Exp Neurobiol 2019; 28(3): 352-361
Published online June 26, 2019
© The Korean Society for Brain and Neural Sciences
Yuhua Yin1,2, Hyewon Park1,2, Sun Yeul Lee3, Won-hyung Lee3, Hee-Jung Song4, Jinhyun Kim3, Dong Woon Kim1,2*, and Jinpyo Hong2*
1Department of Medical Science, Chungnam National University School of Medicine, Daejeon 35015, Korea.
2Department of Anatomy, Brain Research Institute, Chungnam National University School of Medicine, Daejeon 35015, Korea.
3Department of Anesthesia and Pain Medicine, Chungnam National University Hospital, Daejeon 35015, Korea.
4Department of Neurology, Chungnam National University Hospital, Daejeon 35015, Korea.
5Department of Internal Medicine, Chungnam National University Hospital, Daejeon 35015, Korea.
Correspondence to: *To whom correspondence should be addressed.
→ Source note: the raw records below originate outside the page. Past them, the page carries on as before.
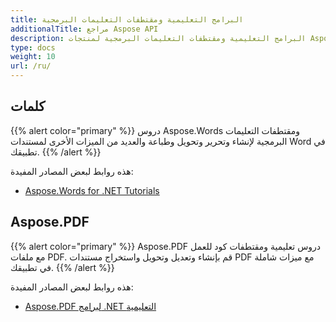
 ```yaml
---
title: البرامج التعليمية ومقتطفات التعليمات البرمجية
additionalTitle: مراجع Aspose API
description: البرامج التعليمية ومقتطفات التعليمات البرمجية لمنتجات Aspose مثل Aspose.Words و Aspose.Cells و Aspose.PDF ومنتجات أخرى. يتضمن دروسًا أساسية ومتقدمة حول استخدام منتجات Aspose.
type: docs
weight: 10
url: /ru/
---
```


## كلمات
{{% alert color="primary" %}}
دروس Aspose.Words ومقتطفات التعليمات البرمجية لإنشاء وتحرير وتحويل وطباعة والعديد من الميزات الأخرى لمستندات Word في تطبيقك. 
{{% /alert %}}

هذه روابط لبعض المصادر المفيدة:
- [Aspose.Words for .NET Tutorials](./words/net/)

## Aspose.PDF
{{% alert color="primary" %}}
Aspose.PDF دروس تعليمية ومقتطفات كود للعمل مع ملفات PDF. قم بإنشاء وتعديل وتحويل واستخراج مستندات PDF مع ميزات شاملة في تطبيقك.
{{% /alert %}}

هذه روابط لبعض المصادر المفيدة:
- [Aspose.PDF لبرامج .NET التعليمية](./pdf/net/)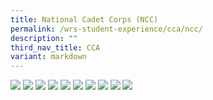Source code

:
 ```yaml
---
title: National Cadet Corps (NCC)
permalink: /wrs-student-experience/cca/ncc/
description: ""
third_nav_title: CCA
variant: markdown
---
```

![](/images/CCA/NCC_1.jpg)
![](/images/CCA/NCC_3.jpg)
![](/images/CCA/NCC_4.jpg)
![](/images/CCA/NCC_5.jpg)
![](/images/CCA/NCC_6.jpg)
![](/images/CCA/NCC_7.jpg)
![](/images/CCA/NCC_8.jpg)
![](/images/CCA/NCC_9.jpg)
![](/images/CCA/NCC_10.jpg)
![](/images/CCA/NCC_11.jpg)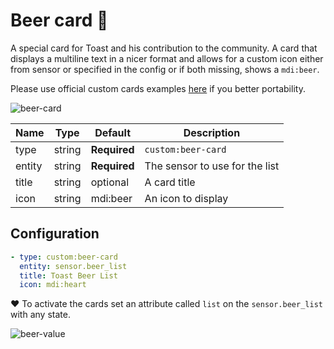 # Beer card 🍺

A special card for Toast and his contribution to the community. A card that displays a multiline text in a nicer format and allows for a custom icon either from sensor or specified in the config or if both missing, shows a `mdi:beer`.

Please use official custom cards examples [here](https://developers.home-assistant.io/docs/en/lovelace_custom_card.html) if you better portability. 

![beer-card](https://user-images.githubusercontent.com/7738048/42560625-b7d18226-84ff-11e8-9f0a-59875edd642b.png)


| Name | Type | Default | Description
| ---- | ---- | ------- | -----------
| type | string | **Required** | `custom:beer-card`
| entity | string | **Required** | The sensor to use for the list
| title | string | optional | A card title
| icon | string | mdi:beer | An icon to display

## Configuration

```yaml
- type: custom:beer-card
  entity: sensor.beer_list
  title: Toast Beer List
  icon: mdi:heart
```
❤️ To activate the cards set an attribute called `list` on the `sensor.beer_list` with any state.

![beer-value](https://user-images.githubusercontent.com/7738048/42560596-ac2627ce-84ff-11e8-965b-b82604645086.png)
Jinpyo Hong, TEL: 82-42-580-8209, FAX: 82-42-580-4800, e-mail: email@example.com
Dong Woon Kim, TEL: 82-42-580-8207, FAX: 82-42-580-4800, e-mail: firstname.lastname@example.org
Jinpyo Hong author's current address: Department of Neuroscience and Physiology, and Dental Research Institute, School of Dentistry, Seoul National University, Seoul 08826, Korea. Tel: +82-2-880-2314, Fax: +82-2-880-2314, e-mail: email@example.com
Neuroinflammation is one of the key mechanisms of neuropathic pain, which is primarily mediated by the Toll-like receptor 4 (TLR4) signaling pathways in microglia. Therefore, TLR4 may be a reasonable target for treatment of neuropathic pain. Here, we examined the analgesic effect of TLR4 antagonistic peptide 2 (TAP2) on neuropathic pain induced by spinal nerve ligation in rats. When lipopolysaccharide (LPS)-stimulated BV2 microglia cells were treated with TAP2 (10 µM), the mRNA levels of proinflammatory mediators, such as tumor necrosis factor (TNF)-α, interleukin (IL)-1β, IL-6, cyclooxygenase (COX)-2, and inducible nitric oxide synthase (iNOS), were markedly decreased by 54–83% as determined by quantitative PCR (qPCR) analysis. Furthermore, when TAP2 (25 nmol in 20 µL PBS) was intrathecally administered to the spinal nerve ligation-induced rats on day 3 after surgery, the mechanical allodynia was markedly decreased for approximately 2 weeks in von Frey filament tests, with a reduction in microglial activation. On immunohistochemical and qPCR analyses, both the level of reactive oxygen species and the gene expression of the proinflammatory mediators, such as TNF-α, IL-1β, IL-6, COX-2, and iNOS, were significantly decreased in the ipsilateral spinal dorsal horn. Finally, the analgesic effect of TAP2 was reproduced in rats with monoiodoacetate-induced osteoarthritic pain. The findings of the present study suggest that TAP2 efficiently mitigates neuropathic pain behavior by suppressing microglial activation, followed by downregulation of neuropathic pain-related factors, such as reactive oxygen species and proinflammatory molecules. Therefore, it may be useful as a new analgesic for treatment of neuropathic pain.